Work instructions
Gather all lines from the material that contain "objects".

Given information
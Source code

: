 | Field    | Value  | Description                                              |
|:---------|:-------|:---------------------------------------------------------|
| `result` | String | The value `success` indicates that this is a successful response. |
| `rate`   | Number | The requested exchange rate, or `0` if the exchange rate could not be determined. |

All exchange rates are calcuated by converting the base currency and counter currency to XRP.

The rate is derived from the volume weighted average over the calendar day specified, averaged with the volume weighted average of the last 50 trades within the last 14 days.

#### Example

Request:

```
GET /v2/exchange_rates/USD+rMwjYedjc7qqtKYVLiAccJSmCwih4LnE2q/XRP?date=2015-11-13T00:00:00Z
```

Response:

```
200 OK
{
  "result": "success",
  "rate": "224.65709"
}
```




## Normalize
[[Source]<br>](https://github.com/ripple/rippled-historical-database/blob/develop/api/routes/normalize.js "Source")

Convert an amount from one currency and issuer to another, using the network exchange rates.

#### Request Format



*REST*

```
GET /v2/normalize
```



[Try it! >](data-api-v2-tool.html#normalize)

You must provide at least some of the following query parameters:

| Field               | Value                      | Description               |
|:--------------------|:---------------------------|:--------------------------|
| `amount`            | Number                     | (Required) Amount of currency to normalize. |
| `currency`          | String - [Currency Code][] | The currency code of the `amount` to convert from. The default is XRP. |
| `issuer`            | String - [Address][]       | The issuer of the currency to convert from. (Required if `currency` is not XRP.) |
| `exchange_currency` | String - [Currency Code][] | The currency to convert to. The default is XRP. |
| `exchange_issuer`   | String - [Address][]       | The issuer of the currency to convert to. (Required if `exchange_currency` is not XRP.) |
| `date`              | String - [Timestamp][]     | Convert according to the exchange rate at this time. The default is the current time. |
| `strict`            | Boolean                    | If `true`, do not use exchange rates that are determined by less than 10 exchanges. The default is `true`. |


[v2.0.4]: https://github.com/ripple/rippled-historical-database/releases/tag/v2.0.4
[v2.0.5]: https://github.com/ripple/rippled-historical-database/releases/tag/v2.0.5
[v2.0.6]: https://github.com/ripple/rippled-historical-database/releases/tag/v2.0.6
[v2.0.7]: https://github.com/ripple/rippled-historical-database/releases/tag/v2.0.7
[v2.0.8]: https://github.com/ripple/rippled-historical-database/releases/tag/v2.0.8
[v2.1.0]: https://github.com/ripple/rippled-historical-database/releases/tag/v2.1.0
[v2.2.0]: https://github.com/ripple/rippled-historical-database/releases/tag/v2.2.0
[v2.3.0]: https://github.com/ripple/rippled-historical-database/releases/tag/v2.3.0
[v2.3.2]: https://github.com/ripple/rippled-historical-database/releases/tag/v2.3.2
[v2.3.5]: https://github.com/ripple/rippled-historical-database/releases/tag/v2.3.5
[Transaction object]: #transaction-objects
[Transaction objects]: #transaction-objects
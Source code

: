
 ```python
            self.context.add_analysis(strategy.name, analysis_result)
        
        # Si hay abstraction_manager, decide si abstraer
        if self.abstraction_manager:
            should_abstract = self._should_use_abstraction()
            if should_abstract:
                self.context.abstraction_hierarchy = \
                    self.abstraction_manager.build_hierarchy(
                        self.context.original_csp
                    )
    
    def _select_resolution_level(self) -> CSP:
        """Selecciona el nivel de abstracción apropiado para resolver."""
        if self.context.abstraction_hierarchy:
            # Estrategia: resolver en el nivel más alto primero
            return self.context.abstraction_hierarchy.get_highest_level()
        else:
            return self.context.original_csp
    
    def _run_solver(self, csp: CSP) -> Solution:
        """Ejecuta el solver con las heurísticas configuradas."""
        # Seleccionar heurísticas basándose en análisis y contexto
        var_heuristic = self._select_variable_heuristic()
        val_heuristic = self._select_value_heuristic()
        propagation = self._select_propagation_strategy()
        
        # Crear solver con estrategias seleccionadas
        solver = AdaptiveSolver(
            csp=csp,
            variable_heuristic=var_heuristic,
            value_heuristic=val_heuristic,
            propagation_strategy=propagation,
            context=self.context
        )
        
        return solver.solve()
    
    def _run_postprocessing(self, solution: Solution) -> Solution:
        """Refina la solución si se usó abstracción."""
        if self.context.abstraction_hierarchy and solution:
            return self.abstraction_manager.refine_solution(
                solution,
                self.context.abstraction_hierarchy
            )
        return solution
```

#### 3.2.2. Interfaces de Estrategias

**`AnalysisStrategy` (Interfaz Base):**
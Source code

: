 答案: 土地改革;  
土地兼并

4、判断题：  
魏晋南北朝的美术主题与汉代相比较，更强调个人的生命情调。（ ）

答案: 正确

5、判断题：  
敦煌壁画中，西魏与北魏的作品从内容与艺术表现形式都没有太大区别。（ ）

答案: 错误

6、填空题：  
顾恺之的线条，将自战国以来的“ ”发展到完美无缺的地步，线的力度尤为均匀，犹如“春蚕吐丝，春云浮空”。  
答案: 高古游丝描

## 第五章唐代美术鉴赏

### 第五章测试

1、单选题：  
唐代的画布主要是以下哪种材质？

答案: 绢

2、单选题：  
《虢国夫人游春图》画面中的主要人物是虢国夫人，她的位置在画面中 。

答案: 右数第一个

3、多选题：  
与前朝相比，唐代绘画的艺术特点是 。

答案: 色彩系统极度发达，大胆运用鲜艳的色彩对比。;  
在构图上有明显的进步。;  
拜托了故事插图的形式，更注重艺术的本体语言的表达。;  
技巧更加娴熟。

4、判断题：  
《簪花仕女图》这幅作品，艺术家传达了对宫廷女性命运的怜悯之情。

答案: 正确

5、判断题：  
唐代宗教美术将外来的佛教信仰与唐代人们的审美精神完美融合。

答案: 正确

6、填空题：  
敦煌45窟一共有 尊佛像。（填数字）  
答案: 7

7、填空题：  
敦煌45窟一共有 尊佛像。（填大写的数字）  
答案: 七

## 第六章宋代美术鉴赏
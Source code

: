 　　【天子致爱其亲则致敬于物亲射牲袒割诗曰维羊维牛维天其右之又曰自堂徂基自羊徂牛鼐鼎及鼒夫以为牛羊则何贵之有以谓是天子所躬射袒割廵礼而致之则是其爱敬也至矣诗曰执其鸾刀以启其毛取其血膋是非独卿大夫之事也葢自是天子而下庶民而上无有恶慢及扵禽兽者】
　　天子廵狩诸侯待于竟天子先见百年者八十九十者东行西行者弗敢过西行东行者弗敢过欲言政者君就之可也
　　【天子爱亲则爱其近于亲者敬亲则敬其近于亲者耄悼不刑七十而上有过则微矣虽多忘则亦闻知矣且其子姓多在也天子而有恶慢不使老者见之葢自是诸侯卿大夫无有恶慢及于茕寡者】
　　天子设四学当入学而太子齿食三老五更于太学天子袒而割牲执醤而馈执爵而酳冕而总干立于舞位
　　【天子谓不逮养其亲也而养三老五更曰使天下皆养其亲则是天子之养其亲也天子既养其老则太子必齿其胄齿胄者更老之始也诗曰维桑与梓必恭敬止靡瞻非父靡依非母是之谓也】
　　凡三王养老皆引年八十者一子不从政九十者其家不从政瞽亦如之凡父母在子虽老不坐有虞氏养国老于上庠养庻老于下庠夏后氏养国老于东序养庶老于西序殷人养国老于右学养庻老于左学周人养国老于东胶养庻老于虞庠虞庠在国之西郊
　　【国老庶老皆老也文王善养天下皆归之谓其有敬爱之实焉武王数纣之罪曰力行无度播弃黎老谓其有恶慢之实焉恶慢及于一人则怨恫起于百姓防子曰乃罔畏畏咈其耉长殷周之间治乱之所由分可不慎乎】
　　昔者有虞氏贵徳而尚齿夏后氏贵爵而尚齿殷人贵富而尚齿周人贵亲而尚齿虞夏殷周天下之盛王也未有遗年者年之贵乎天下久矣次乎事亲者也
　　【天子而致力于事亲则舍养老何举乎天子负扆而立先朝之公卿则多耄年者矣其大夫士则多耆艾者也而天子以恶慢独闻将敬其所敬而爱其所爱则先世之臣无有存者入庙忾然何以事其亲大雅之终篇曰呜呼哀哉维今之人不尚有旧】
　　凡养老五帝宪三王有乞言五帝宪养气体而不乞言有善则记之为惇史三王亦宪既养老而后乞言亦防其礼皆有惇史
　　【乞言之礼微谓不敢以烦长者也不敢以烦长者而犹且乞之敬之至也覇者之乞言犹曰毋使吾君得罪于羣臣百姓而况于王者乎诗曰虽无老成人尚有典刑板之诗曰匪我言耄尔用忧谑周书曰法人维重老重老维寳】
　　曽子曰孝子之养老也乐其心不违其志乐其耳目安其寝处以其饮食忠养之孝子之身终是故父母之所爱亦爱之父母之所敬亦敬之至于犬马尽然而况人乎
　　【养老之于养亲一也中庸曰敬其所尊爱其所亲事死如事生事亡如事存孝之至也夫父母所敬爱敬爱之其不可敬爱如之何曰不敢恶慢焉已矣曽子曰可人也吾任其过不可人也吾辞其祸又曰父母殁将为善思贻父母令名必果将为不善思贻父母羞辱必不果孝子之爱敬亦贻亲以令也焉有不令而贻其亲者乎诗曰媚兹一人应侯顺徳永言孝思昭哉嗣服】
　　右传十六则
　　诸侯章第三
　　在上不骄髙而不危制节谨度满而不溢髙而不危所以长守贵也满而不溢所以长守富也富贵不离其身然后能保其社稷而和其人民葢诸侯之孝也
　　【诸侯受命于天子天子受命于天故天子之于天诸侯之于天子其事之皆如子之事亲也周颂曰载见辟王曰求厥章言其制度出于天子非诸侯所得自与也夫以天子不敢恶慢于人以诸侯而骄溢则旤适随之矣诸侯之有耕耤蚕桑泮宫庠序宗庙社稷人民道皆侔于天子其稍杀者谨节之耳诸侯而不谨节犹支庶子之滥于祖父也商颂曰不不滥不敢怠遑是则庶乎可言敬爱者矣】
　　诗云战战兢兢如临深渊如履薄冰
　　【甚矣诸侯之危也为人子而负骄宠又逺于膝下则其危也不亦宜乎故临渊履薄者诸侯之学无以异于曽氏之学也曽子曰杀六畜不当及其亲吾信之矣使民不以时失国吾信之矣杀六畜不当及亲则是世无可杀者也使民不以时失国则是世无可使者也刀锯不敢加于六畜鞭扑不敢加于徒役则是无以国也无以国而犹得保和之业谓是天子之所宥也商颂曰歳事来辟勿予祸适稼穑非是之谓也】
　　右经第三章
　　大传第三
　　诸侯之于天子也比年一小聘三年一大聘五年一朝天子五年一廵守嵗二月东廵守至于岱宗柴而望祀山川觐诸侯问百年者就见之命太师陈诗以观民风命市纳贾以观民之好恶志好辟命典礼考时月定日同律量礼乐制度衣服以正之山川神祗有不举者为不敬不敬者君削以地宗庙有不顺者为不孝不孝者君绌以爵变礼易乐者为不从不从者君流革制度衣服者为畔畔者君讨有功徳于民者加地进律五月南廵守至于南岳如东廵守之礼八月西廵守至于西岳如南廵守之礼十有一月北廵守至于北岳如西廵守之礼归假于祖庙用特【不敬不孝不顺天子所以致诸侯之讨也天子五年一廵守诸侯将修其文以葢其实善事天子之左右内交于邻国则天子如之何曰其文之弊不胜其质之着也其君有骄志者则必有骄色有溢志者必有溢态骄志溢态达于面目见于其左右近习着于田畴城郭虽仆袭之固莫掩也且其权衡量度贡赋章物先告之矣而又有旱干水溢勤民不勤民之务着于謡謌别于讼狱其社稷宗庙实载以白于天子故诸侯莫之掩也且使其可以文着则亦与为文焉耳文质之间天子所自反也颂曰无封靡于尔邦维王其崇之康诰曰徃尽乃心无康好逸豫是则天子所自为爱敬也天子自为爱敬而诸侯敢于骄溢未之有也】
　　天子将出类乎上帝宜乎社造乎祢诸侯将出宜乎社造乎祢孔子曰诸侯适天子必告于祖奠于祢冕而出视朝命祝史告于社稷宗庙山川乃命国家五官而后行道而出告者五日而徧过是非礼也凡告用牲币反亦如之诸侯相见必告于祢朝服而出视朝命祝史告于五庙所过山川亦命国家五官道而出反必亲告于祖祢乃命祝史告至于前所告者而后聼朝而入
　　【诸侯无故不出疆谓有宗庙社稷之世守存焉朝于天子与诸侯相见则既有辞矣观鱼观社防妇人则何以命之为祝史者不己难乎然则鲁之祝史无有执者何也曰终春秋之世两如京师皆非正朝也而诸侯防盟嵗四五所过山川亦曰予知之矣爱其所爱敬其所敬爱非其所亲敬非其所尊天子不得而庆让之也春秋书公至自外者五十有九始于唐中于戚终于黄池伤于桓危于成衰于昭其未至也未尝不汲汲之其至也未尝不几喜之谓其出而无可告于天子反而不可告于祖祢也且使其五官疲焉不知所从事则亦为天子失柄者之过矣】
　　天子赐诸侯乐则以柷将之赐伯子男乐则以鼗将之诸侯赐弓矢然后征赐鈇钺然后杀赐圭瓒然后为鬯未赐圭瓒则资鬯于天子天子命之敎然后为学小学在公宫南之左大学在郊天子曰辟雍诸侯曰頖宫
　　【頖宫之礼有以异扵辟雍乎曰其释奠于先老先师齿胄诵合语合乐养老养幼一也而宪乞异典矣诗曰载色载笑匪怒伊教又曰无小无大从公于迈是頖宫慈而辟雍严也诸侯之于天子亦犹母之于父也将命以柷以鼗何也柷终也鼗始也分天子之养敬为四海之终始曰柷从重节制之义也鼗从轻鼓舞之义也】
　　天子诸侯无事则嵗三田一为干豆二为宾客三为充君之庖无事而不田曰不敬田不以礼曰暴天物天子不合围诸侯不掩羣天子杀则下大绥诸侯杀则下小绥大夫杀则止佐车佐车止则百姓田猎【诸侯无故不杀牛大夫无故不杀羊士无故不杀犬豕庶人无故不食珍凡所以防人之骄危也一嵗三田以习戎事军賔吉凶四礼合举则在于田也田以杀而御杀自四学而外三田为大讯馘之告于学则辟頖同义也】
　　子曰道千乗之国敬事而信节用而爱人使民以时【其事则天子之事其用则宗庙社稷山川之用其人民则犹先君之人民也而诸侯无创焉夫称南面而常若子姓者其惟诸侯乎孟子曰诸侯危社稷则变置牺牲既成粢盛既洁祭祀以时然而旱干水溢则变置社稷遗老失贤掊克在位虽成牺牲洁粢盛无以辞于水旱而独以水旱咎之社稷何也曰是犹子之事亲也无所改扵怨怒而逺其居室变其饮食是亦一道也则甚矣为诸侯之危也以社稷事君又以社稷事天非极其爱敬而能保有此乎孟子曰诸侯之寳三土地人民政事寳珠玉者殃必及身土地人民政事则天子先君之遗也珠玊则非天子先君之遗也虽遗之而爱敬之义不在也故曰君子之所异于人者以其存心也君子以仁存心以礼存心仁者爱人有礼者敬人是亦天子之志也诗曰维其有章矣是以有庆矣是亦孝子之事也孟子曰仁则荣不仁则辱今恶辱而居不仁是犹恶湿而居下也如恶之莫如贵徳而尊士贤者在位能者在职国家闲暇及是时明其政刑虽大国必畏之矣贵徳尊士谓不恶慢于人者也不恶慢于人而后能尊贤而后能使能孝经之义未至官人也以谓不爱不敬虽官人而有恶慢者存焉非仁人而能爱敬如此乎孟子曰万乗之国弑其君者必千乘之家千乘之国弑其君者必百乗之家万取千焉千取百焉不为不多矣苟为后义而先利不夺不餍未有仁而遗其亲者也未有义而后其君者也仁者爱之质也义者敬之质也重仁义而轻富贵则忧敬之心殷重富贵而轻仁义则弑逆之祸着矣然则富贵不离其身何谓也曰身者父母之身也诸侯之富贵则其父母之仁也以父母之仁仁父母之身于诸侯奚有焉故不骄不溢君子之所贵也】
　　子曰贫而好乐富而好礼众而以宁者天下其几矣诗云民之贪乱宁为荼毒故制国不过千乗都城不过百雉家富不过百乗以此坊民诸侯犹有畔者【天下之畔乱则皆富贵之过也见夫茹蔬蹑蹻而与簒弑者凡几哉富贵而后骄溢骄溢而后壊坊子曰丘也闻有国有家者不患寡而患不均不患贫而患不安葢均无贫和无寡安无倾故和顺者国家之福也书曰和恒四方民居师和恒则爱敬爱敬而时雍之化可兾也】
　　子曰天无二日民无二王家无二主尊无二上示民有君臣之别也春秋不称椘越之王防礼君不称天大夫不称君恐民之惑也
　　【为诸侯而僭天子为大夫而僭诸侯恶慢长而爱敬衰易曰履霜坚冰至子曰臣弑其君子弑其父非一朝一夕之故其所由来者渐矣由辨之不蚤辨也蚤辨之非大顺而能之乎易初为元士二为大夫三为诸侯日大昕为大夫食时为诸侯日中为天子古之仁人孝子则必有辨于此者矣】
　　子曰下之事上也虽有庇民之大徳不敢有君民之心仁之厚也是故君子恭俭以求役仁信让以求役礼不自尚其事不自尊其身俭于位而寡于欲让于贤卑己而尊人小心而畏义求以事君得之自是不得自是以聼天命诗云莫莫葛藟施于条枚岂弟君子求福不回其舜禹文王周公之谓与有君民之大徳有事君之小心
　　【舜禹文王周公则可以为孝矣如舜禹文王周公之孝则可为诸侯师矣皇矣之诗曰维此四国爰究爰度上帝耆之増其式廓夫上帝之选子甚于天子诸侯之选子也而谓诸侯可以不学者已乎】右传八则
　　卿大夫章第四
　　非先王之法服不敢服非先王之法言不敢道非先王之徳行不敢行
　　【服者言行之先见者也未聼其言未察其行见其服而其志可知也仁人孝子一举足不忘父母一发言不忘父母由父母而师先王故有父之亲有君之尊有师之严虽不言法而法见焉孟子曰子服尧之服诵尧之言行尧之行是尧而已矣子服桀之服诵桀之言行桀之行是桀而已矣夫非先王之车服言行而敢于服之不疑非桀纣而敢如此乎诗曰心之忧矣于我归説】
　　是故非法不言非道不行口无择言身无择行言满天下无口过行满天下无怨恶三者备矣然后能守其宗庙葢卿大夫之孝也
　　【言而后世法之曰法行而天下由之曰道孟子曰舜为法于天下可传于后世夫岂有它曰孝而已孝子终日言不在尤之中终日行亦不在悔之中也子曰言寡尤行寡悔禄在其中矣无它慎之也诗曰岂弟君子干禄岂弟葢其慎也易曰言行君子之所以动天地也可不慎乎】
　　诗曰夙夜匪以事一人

Problem solution
[Transaction object]: #transaction-objects
[Transaction objects]: #transaction-objects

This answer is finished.